Responses to this question were relatively similar across the three age brackets:
I don’t think this technology will ever be widely deployed.
- 55% of drivers under 34 years old
- 59% of drivers 35-54 years old
- 62% of drivers 55 and over
Self-driving technologies will change the driver’s role, but there will always be a need for a person in the cab
- 27% of drivers under the age of 34
- 27% of drivers 35-54 years old
- 21% of drivers 55 and over
Self-driving technologies will eventually do away with the truck driver as we know it today
- 18% of drivers under the age of 34
- 14% of drivers 35-54 years old
- 17% of drivers 55 and over
But, how do they feel about non-diesel drivetrains?
Drivers in our survey were lukewarm – at best – on the idea of alternatives to diesel engines.
We asked, “How interested are you in electric and/or hydrogen powertrains?”
Here’s how drivers responded:
- 49% – I don’t care one way or the other
- 40% – I would quit before driving one
- 11% – If my fleet bought one, I would want to drive it
Only a small number beyond half (51%) of company drivers said they didn’t care one way or the other about electric and/or hydrogen powertrains. Slightly less than half – 45% – of leased owner-operators said they don’t care.
It was owner-operators who voiced the greatest objection to alternative fuel trucks. Fully 46% of them said they would quit before driving one. That compares to just 38% of company drivers who would.
Over half – 55% – of drivers 34 years old and younger said they don't care one way or the other about driving trucks with electric and/or hydrogen powertrains. The other age groups were about equally split: 50% of 35 to 54-year-olds don't care, while 49% of drivers 55 and older made that choice.
When it came to quitting before driving a non-diesel truck, that was the choice of 42% of drivers 35-54; 40% of drivers 55 and older; and just 18% of those under the age of 34.
However, the drivers in the younger age category were the most enthusiastic about driving one, with 27% agreeing with the sentiment of, “If my fleet bought one, I would want to drive it.” That compares to 11% of 55 and older drivers and 9% ages 35 to 54.
Here's who responded to our survey
A total of 812 drivers responded to our survey; 566 company drivers and 246 leased owner-operators.
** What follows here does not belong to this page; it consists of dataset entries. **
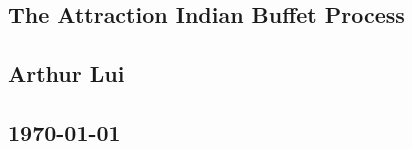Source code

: \documentclass{article}
\begin{document}
                                                          
\begin{center}                                                            
  \section*{\textbf{The Attraction Indian Buffet Process}}
  \subsection*{\textbf{Arthur Lui}}                                       
  \subsection*{\noindent\today}                                           
\end{center}                                                              
\end{document}
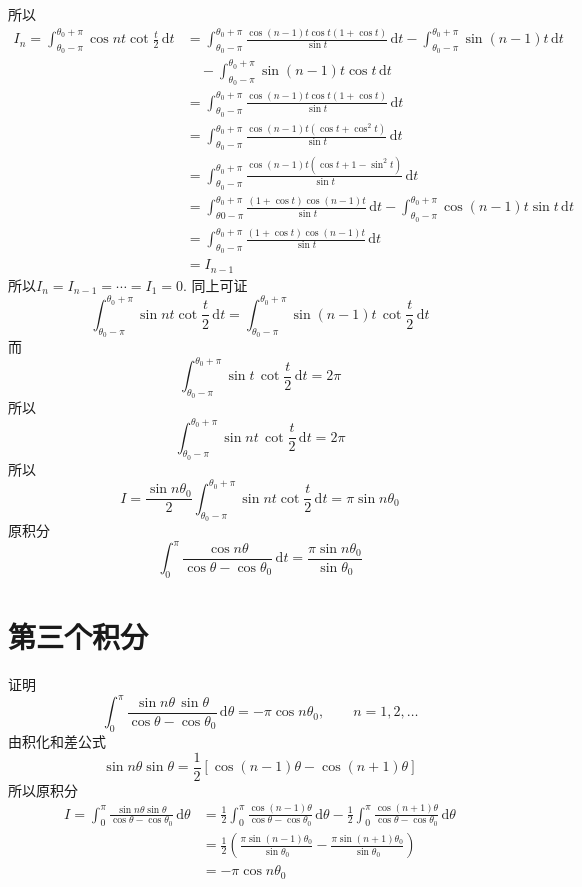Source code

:所以
\begin{align*}
    I_n=
    \int _{\theta_0-\pi}^{\theta_0+\pi} \cos nt \cot \frac{t}{2} \,\mathrm{d} t 
    &=\int _{\theta_0-\pi}^{\theta_0+\pi} \frac{\cos (n-1)t \cos t (1+\cos t)}{\sin t}\,\mathrm{d}t
    -
    \int _{\theta_0-\pi}^{\theta_0+\pi} \sin (n-1)t \,\mathrm{d}t \\ 
    & \quad
    -
    \int _{\theta_0-\pi}^{\theta_0+\pi} \sin (n-1)t \cos t \,\mathrm{d}t\\ 
    &=\int _{\theta_0-\pi}^{\theta_0+\pi} \frac{\cos (n-1)t \cos t (1+\cos t)}{\sin t} \,\mathrm{d} t\\ 
    &=\int _{\theta_0-\pi}^{\theta_0+\pi} \frac{\cos (n-1)t (\cos t +\cos ^2 t)}{\sin t} \,\mathrm{d}t\\ 
    &=\int _{\theta_0-\pi}^{\theta_0+\pi} \frac{\cos (n-1)t (\cos t +1- \sin ^2 t )}{\sin t}\,\mathrm{d}t \\ 
    &=\int _{\theta0-\pi}^{\theta_0+\pi} \frac{(1+\cos t)\cos (n-1)t }{\sin t}\,\mathrm{d}t
    -\int _{\theta_0-\pi}^{\theta_0+\pi} \cos (n-1)t \sin t \,\mathrm{d}t \\ 
    &=\int _{\theta_0-\pi}^{\theta_0+\pi} \frac{(1+\cos t)\cos (n-1)t }{\sin t}\,\mathrm{d}t \\ 
    &=I_{n-1}
\end{align*}
所以$I_n=I_{n-1}=\cdots =I_1=0$.
同上可证
\[
  \int _{\theta_0-\pi}^{\theta_0+\pi} \sin nt \cot \frac{t}{2} \,\mathrm{d}t =
  \int _{\theta_0-\pi}^{\theta_0+\pi} \sin (n-1)t \, \cot \frac{t}{2}\,\mathrm{d}t
\]
而
\[
  \int _{\theta_0-\pi}^{\theta_0+\pi} \sin t \, \cot \frac{t}{2} \,\mathrm{d} t =2\pi
\]
所以
\[
  \int _{\theta_0-\pi}^{\theta_0+\pi} \sin nt \, \cot \frac{t}{2}\,\mathrm{d} t =2\pi
\]
所以
\[
  I=\frac{\sin n \theta_0}{2} \int _{\theta_0-\pi}^{\theta_0+\pi} \sin nt \cot \frac{t}{2}\, \mathrm{d} t 
  =\pi \sin n \theta_0
\]
原积分
\[
  \int _0^{\pi} \frac{\cos n \theta}{\cos \theta -\cos \theta_0}\,\mathrm{d}t =
  \frac{\pi \sin n \theta_0}{\sin \theta_0}
\]

\section{第三个积分}
{
  \color{titleblue}
  证明
  \[
    \int _0^\pi \frac{\sin n \theta\,\sin \theta}{\cos \theta - \cos \theta_0}\,
    \mathrm{d} \theta=-\pi \cos n \theta_0,\qquad n=1,2, \ldots 
  \]
}
由积化和差公式
\[
  \sin n \theta \sin \theta =\frac{1}{2}\left[\cos (n-1)\theta -\cos (n+1)\theta\right]
\]
所以原积分
\[
  \begin{split}
    I=\int _0^\pi \frac{\sin n \theta \sin \theta}{\cos \theta -\cos \theta_0}\,\mathrm{d}\theta
    &=\frac{1}{2} \int _0^\pi \frac{\cos (n-1) \theta}{\cos \theta-\cos \theta_0}\,\mathrm{d}\theta
    -\frac{1}{2}\int _0^\pi \frac{\cos (n+1) \theta}{\cos \theta -\cos \theta_0}\, \mathrm{d} \theta\\ 
    &=\frac{1}{2} \left(\frac{\pi \sin (n-1)\theta_0}{\sin \theta_0}-\frac{\pi \sin (n+1)\theta_0}{\sin \theta_0}\right)\\ 
    &=-\pi \cos n \theta_0
  \end{split}
\]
Most – 53% – are over-the-road long-haul drivers.
These are mostly veteran drivers, part of the mature cadre of truckers many in the industry worry will soon begin entertaining thoughts of retirement. Fully 72% of respondents are 55 years old or older; 27% are between the ages of 35 and 54 while just 2% are 34 and younger.
Respondents are also drivers who have spent much of their lives on the road: 69% said they have driven for 20 years or more; 8% have driven 16 to 20 years; 6% for 11 to 15 years; 8% 6 to 10 years; and 7% for 5 years or less.
They are also serious road warriors with the miles to prove it. Twenty-six percent said they drive between 100,001 and 125,000 miles a year and the same number typically log from 75,001 to 100,000 miles. Another 17% drove between 125,001 and 150,000 miles and 8% logged over 150,00.
And, what did they get for all those miles?
Slightly more than half – 53% – said they earned a net income of over $75,001 in the last year; 31% earned $75,001 and $100,000 and 22% said they earned $100,000 or more.